** Source data follows **

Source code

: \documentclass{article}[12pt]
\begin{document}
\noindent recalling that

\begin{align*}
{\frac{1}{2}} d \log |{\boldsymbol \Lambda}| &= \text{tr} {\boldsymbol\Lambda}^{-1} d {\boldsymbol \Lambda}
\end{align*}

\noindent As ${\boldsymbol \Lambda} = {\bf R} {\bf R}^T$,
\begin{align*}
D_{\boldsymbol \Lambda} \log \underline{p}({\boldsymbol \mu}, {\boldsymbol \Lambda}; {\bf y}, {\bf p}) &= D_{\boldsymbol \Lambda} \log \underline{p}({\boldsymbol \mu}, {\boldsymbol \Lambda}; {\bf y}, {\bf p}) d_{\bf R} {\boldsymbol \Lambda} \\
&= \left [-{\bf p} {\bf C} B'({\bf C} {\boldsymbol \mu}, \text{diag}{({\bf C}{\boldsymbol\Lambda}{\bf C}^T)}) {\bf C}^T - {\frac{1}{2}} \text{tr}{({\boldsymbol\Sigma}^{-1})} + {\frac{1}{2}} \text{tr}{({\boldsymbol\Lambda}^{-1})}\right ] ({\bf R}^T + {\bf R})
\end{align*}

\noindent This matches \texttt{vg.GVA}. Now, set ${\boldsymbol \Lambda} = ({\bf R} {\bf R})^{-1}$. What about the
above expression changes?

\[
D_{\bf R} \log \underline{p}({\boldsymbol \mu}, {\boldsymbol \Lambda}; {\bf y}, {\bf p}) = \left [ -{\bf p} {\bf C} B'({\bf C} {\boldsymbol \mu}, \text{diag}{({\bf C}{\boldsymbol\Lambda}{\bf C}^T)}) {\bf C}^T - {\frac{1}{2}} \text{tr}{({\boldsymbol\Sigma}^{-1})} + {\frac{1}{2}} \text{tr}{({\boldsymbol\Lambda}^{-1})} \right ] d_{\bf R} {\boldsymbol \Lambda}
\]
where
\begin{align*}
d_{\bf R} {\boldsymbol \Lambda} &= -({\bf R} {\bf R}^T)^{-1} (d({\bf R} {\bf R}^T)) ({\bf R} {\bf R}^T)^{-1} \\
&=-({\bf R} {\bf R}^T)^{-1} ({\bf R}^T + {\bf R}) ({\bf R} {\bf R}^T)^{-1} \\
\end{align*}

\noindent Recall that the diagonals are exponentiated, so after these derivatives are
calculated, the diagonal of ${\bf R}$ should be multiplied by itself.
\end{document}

** End of Source data **
** Source data follows **

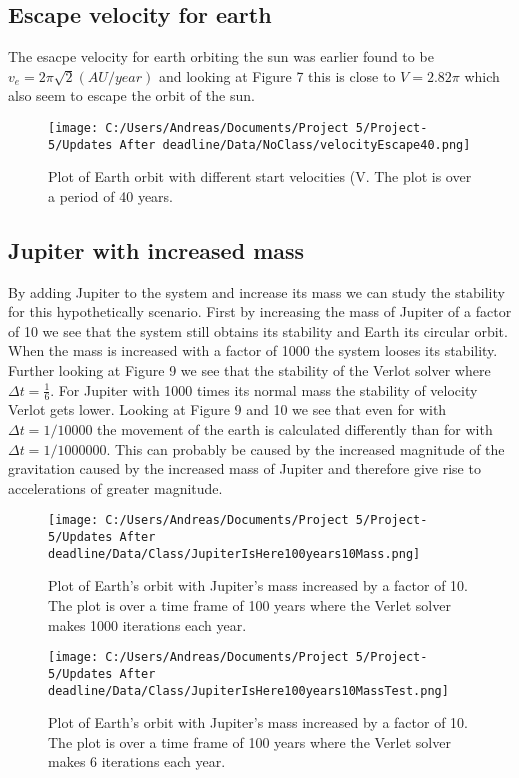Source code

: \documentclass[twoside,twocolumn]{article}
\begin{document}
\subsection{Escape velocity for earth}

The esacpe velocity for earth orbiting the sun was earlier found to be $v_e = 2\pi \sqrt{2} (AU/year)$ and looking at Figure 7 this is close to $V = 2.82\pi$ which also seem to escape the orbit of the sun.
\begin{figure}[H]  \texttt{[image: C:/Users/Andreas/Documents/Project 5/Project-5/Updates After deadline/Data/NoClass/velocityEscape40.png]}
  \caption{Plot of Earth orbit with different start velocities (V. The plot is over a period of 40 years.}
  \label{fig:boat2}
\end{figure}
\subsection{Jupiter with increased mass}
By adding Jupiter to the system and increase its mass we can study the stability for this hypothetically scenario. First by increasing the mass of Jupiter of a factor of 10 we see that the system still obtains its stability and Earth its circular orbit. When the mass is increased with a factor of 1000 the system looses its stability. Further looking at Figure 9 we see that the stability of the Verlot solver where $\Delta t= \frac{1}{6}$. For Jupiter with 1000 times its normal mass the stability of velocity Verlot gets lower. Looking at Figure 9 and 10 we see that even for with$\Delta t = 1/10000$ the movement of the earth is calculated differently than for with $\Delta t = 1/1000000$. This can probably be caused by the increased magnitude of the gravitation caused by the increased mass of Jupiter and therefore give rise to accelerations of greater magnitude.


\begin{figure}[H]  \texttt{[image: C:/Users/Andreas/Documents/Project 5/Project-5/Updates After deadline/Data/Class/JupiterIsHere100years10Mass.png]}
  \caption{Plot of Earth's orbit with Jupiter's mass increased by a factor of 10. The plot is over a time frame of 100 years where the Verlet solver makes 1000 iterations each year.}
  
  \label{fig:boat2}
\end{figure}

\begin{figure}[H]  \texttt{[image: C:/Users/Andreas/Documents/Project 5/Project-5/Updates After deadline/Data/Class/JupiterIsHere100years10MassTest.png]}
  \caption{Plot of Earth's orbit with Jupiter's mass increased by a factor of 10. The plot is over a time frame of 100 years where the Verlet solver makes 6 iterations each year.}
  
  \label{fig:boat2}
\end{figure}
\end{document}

** End of Source data **
** Source data follows **

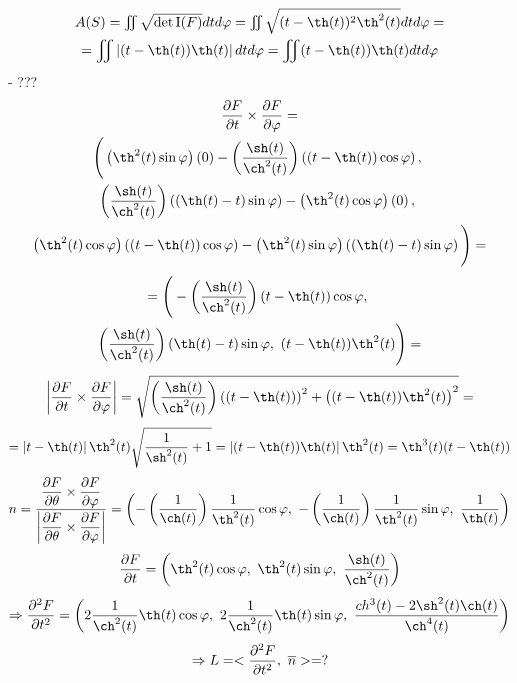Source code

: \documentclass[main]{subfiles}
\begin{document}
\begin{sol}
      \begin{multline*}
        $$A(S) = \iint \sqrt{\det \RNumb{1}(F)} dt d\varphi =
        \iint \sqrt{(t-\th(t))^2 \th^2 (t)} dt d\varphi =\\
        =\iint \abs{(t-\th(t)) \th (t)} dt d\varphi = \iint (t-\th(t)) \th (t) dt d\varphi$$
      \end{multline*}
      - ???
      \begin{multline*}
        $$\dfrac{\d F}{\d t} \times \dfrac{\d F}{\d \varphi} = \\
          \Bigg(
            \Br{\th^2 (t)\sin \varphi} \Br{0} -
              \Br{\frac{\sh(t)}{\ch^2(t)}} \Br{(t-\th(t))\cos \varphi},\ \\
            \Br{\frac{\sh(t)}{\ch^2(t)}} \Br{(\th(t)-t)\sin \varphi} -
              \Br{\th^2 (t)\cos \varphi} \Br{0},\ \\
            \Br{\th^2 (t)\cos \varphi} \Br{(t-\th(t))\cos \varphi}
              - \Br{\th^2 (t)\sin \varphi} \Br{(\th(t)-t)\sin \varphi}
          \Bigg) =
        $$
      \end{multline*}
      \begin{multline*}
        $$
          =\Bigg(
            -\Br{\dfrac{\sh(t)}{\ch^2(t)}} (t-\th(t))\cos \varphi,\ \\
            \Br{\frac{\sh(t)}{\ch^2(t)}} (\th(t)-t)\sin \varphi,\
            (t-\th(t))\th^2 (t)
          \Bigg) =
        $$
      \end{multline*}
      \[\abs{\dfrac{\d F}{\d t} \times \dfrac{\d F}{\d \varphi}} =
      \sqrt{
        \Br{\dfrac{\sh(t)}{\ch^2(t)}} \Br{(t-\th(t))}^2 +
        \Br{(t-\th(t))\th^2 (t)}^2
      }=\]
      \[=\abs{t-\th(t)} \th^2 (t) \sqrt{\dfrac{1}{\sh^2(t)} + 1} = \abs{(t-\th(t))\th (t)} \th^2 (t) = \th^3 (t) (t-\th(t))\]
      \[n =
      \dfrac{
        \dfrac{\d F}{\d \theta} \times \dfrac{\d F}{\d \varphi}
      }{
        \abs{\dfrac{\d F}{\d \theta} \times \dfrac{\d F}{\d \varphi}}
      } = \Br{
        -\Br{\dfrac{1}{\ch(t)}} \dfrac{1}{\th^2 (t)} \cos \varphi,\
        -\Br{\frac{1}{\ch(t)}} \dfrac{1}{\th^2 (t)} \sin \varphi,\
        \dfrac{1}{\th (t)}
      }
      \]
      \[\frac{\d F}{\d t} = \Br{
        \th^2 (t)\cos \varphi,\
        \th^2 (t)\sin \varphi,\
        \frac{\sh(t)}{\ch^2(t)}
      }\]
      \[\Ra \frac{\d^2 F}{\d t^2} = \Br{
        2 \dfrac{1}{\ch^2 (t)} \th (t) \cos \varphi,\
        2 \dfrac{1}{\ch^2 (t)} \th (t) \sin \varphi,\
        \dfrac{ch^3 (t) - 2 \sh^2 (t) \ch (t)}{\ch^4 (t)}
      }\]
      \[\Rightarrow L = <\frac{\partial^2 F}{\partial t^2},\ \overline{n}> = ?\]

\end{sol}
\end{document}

** End of Source data **

Required action: Go through the listing, and whenever a line contains the string "documentclass", copy that line.

Task solution:
: \documentclass{article}[12pt]
: \documentclass[twoside,twocolumn]{article}
: \documentclass[main]{subfiles}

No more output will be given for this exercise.